Medicaid Costs Steep For States

To make up for the loss of extra federal Medicaid spending this June, states have boosted their spending on the program by an average of 29 percent in the current year, according to new data released by the Kaiser Family Foundation Thursday.

The majority of the increase comes from the loss of more than $100 billion in federal stimulus funds, which helped states with the substantial jump in Medicaid enrollment during the economic downturn. However, those federal funds ran out in June, leaving states to carry the burden of covering nearly 60 million people.
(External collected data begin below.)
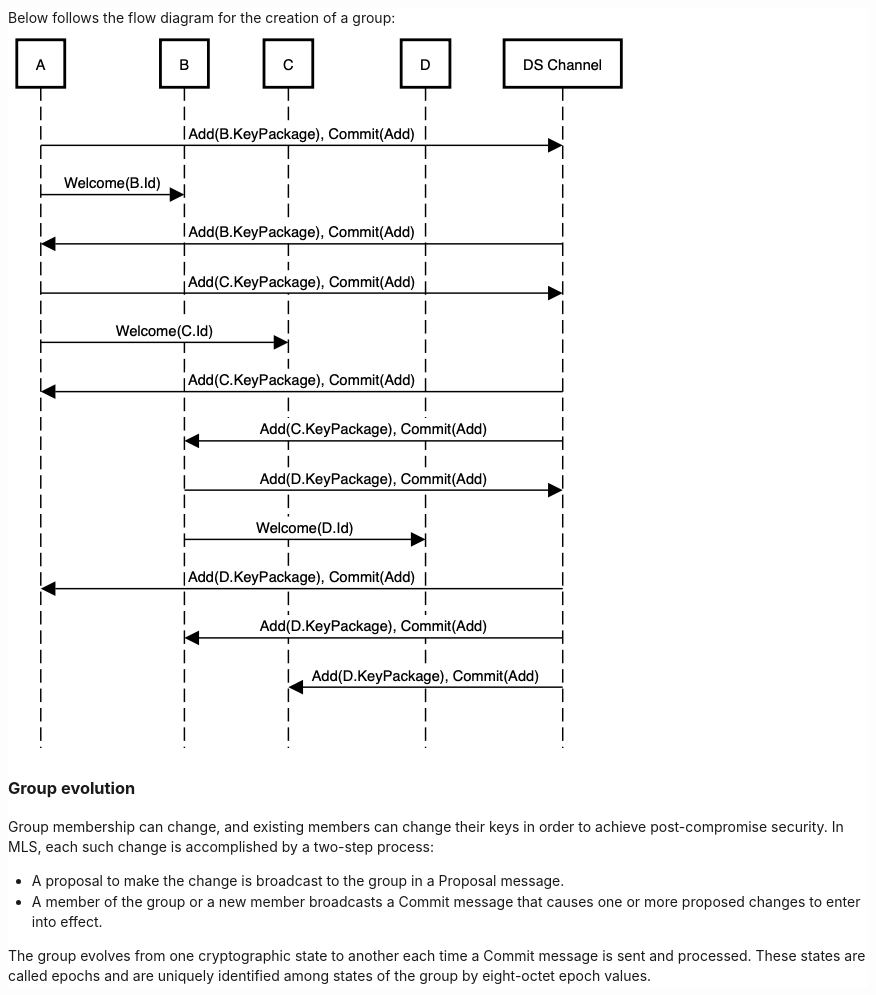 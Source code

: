 Below follows the flow diagram for the creation of a group:
![figure3](./images/eth-secpm_creation.png)

### Group evolution

Group membership can change, and existing members can change their keys
in order to achieve post-compromise security.
In MLS, each such change is accomplished by a two-step process:

- A proposal to make the change is broadcast to the group in a Proposal
message.
- A member of the group or a new member broadcasts a Commit message
that causes one or more proposed changes to enter into effect.

The group evolves from one cryptographic state to another each time a
Commit message is sent and processed.
These states are called epochs and are uniquely identified among states
of the group by eight-octet epoch values.
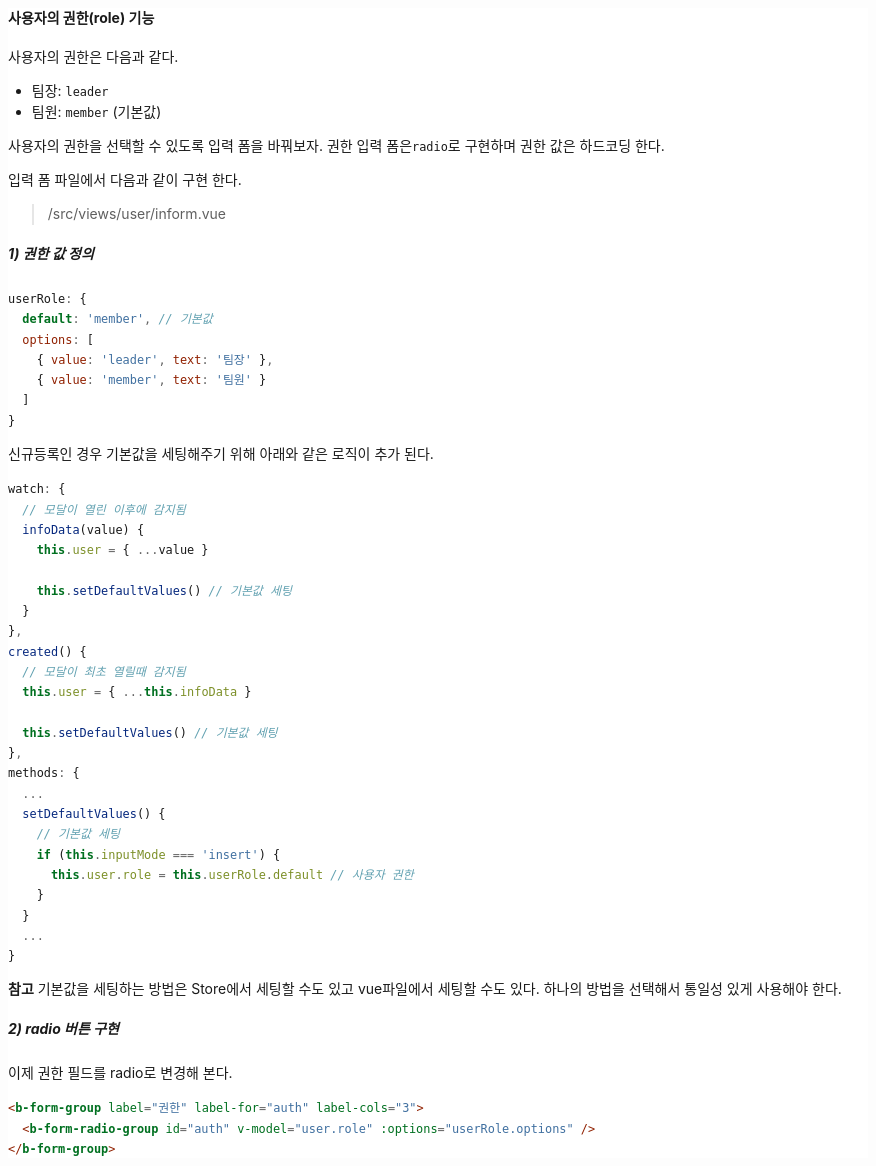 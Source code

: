 
#### 사용자의 권한(role) 기능
사용자의 권한은 다음과 같다.
  - 팀장: `leader`
  - 팀원: `member` (기본값)

사용자의 권한을 선택할 수 있도록 입력 폼을 바꿔보자. 
권한 입력 폼은`radio`로 구현하며 권한 값은 하드코딩 한다.

입력 폼 파일에서 다음과 같이 구현 한다.
> /src/views/user/inform.vue

##### 1) 권한 값 정의
```javascript
userRole: {
  default: 'member', // 기본값
  options: [
    { value: 'leader', text: '팀장' },
    { value: 'member', text: '팀원' }
  ]
}
```

신규등록인 경우 기본값을 세팅해주기 위해 아래와 같은 로직이 추가 된다.
```javascript
watch: {
  // 모달이 열린 이후에 감지됨
  infoData(value) {
    this.user = { ...value }

    this.setDefaultValues() // 기본값 세팅
  }
},
created() {
  // 모달이 최초 열릴때 감지됨
  this.user = { ...this.infoData }

  this.setDefaultValues() // 기본값 세팅
},
methods: {
  ...
  setDefaultValues() {
    // 기본값 세팅
    if (this.inputMode === 'insert') {
      this.user.role = this.userRole.default // 사용자 권한
    }
  }
  ...
}
```

**참고** 기본값을 세팅하는 방법은 Store에서 세팅할 수도 있고 vue파일에서 세팅할 수도 있다. 하나의 방법을 선택해서 통일성 있게 사용해야 한다.


##### 2) radio 버튼 구현
이제 권한 필드를 radio로 변경해 본다.
```html
<b-form-group label="권한" label-for="auth" label-cols="3">
  <b-form-radio-group id="auth" v-model="user.role" :options="userRole.options" />
</b-form-group>
```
According to the foundation’s Commission on Medicaid and the Uninsured, states do not have the means to handle the steep Medicaid cost inflation. As a result, nearly every state has resorted to tough measures to cut costs, such as reducing payment rates to doctors and hospitals, eliminating benefits and increasing the co-payments.

"Unemployment remains high with increasing numbers of poor and uninsured keeping pressure on state budgets and Medicaid programs to meet growing needs," said Diane Rowland, the commission's executive director, CNN reports. "But the cumulative effect of two recessions since 2001 and a decade of constrained spending has left no cushion and many of the latest cuts will hit at the core of the Medicaid program."
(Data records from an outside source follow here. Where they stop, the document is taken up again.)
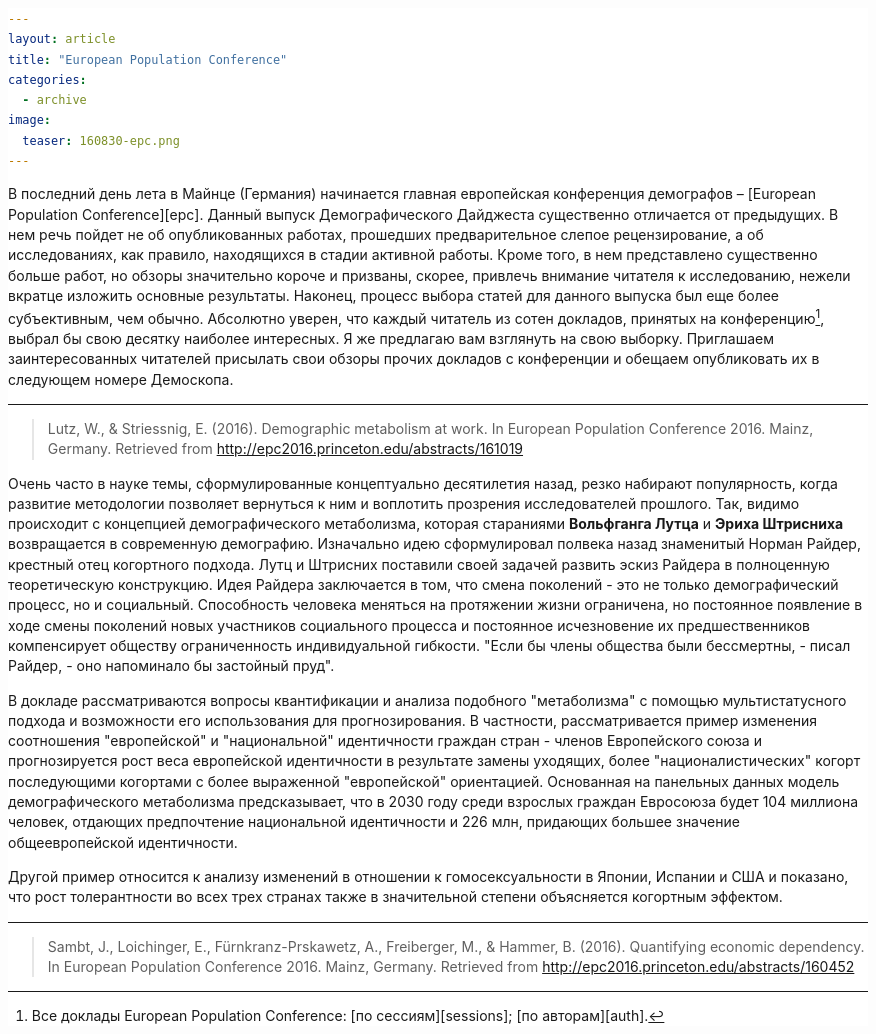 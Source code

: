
 ```yaml
---
layout: article
title: "European Population Conference"
categories: 
  - archive
image:
  teaser: 160830-epc.png
---
```


В последний день лета в Майнце (Германия) начинается главная европейская конференция демографов – [European Population Conference][epc]. Данный выпуск Демографического Дайджеста существенно отличается от предыдущих. В нем речь пойдет не об опубликованных работах, прошедших предварительное слепое рецензирование, а об исследованиях, как правило, находящихся в стадии активной работы. Кроме того, в нем представлено существенно больше работ, но обзоры значительно короче и призваны, скорее, привлечь внимание читателя к исследованию, нежели вкратце изложить основные результаты. Наконец, процесс выбора статей для данного выпуска был еще более субъективным, чем обычно. Абсолютно уверен, что каждый читатель из сотен докладов, принятых на конференцию[^1], выбрал бы свою десятку наиболее интересных. Я же предлагаю вам взглянуть на свою выборку. Приглашаем заинтересованных читателей присылать свои обзоры прочих докладов с конференции и обещаем опубликовать их в следующем номере Демоскопа.

***

> Lutz, W., & Striessnig, E. (2016). Demographic metabolism at work. In European Population Conference 2016. Mainz, Germany. Retrieved from http://epc2016.princeton.edu/abstracts/161019

Очень часто в науке темы, сформулированные концептуально десятилетия назад, резко набирают популярность, когда развитие методологии позволяет вернуться к ним и воплотить прозрения исследователей прошлого. Так, видимо происходит с концепцией демографического метаболизма, которая стараниями **Вольфганга Лутца** и **Эриха Штрисниха** возвращается в современную демографию. Изначально идею сформулировал полвека назад знаменитый Норман Райдер, крестный отец когортного подхода. Лутц и Штрисних поставили своей задачей развить эскиз Райдера в полноценную теоретическую конструкцию. Идея Райдера заключается в том, что смена поколений - это не только демографический процесс, но и социальный. Способность человека меняться на протяжении жизни ограничена, но постоянное появление в ходе смены поколений новых участников социального процесса и постоянное исчезновение их предшественников компенсирует обществу ограниченность индивидуальной гибкости. "Если бы члены общества были бессмертны, - писал Райдер, - оно напоминало бы застойный пруд".

В докладе рассматриваются вопросы квантификации и анализа подобного "метаболизма" с помощью мультистатусного подхода и возможности его использования для прогнозирования. В частности, рассматривается пример изменения соотношения "европейской" и "национальной" идентичности граждан стран - членов Европейского союза и прогнозируется рост веса европейской идентичности в результате замены уходящих, более "националистических" когорт последующими когортами с более выраженной "европейской" ориентацией. Основанная на панельных данных модель демографического метаболизма предсказывает, что в 2030 году среди взрослых граждан Евросоюза будет 104 миллиона человек, отдающих предпочтение национальной идентичности и 226 млн, придающих большее значение общеевропейской идентичности.

Другой пример относится к анализу изменений в отношении к гомосексуальности в Японии, Испании и США и показано, что рост толерантности во всех трех странах также в значительной степени объясняется когортным эффектом.

***
> Sambt, J., Loichinger, E., Fürnkranz-Prskawetz, A., Freiberger, M., & Hammer, B. (2016). Quantifying economic dependency. In European Population Conference 2016. Mainz, Germany. Retrieved from http://epc2016.princeton.edu/abstracts/160452


[^1]: Все доклады European Population Conference: [по сессиям][sessions]; [по авторам][auth].
[^2]: Рекомендую замечательный [блог автора][blog], в котором приводятся многочисленные примеры наглядной и яркой визуализации демографических концепций.
[^3]: Philipov, D., Goujon, A., Di Giulio, P. (2014), Ageing dynamics of a human-capital-specific population: A demographic perspective, Demographic Research, 31: 1311-1336.
[^4]: Применить данную методику может любой желающий, воспользовавшись R пакетом [Mortalitysmooth][smooth], написанным Карло Камарда.
[epc]: http://epc2016.princeton.edu/
[sessions]: http://epc2016.princeton.edu/topics
[auth]: http://epc2016.princeton.edu/participants
[nta]: http://www.ntaccounts.org/web/nta/show/
[blog]: https://sites.google.com/site/timriffepersonal/DemogBlog
[smooth]: https://cran.r-project.org/web/packages/MortalitySmooth/index.html
[f1]: /dem-digest/images/2016/693-fig-01.png
[f2]: /dem-digest/images/2016/693-fig-02.png
[f3]: /dem-digest/images/2016/693-fig-03.png
[f4]: /dem-digest/images/2016/693-fig-04.png
[f5]: /dem-digest/images/2016/693-fig-05.png
[f6]: /dem-digest/images/2016/693-fig-06.png
[f7]: /dem-digest/images/2016/693-fig-07.png
[f8]: /dem-digest/images/2016/693-fig-08.png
Some beneficiaries are also paying more for coverage. An estimated 19 states have instituted or increased co-payments this year or last year. In order to lower costs while still providing access to primary care providers, states are pushing more Medicaid participants into managed care programs. Over 65 percent of the nation's 54 million Medicaid beneficiaries in October 2010 were already enrolled in some form of managed care, according to CNN. “We’re on an unsustainable path,” said Mike Schrimpf, communications director for the Republican Governors Association, The Washington Post reports. “Every year Medicaid takes up a greater share of most state budgets. . . . Every dollar spent on Medicaid necessarily comes out of somewhere else, so it’s taking away from every other item in the budget.”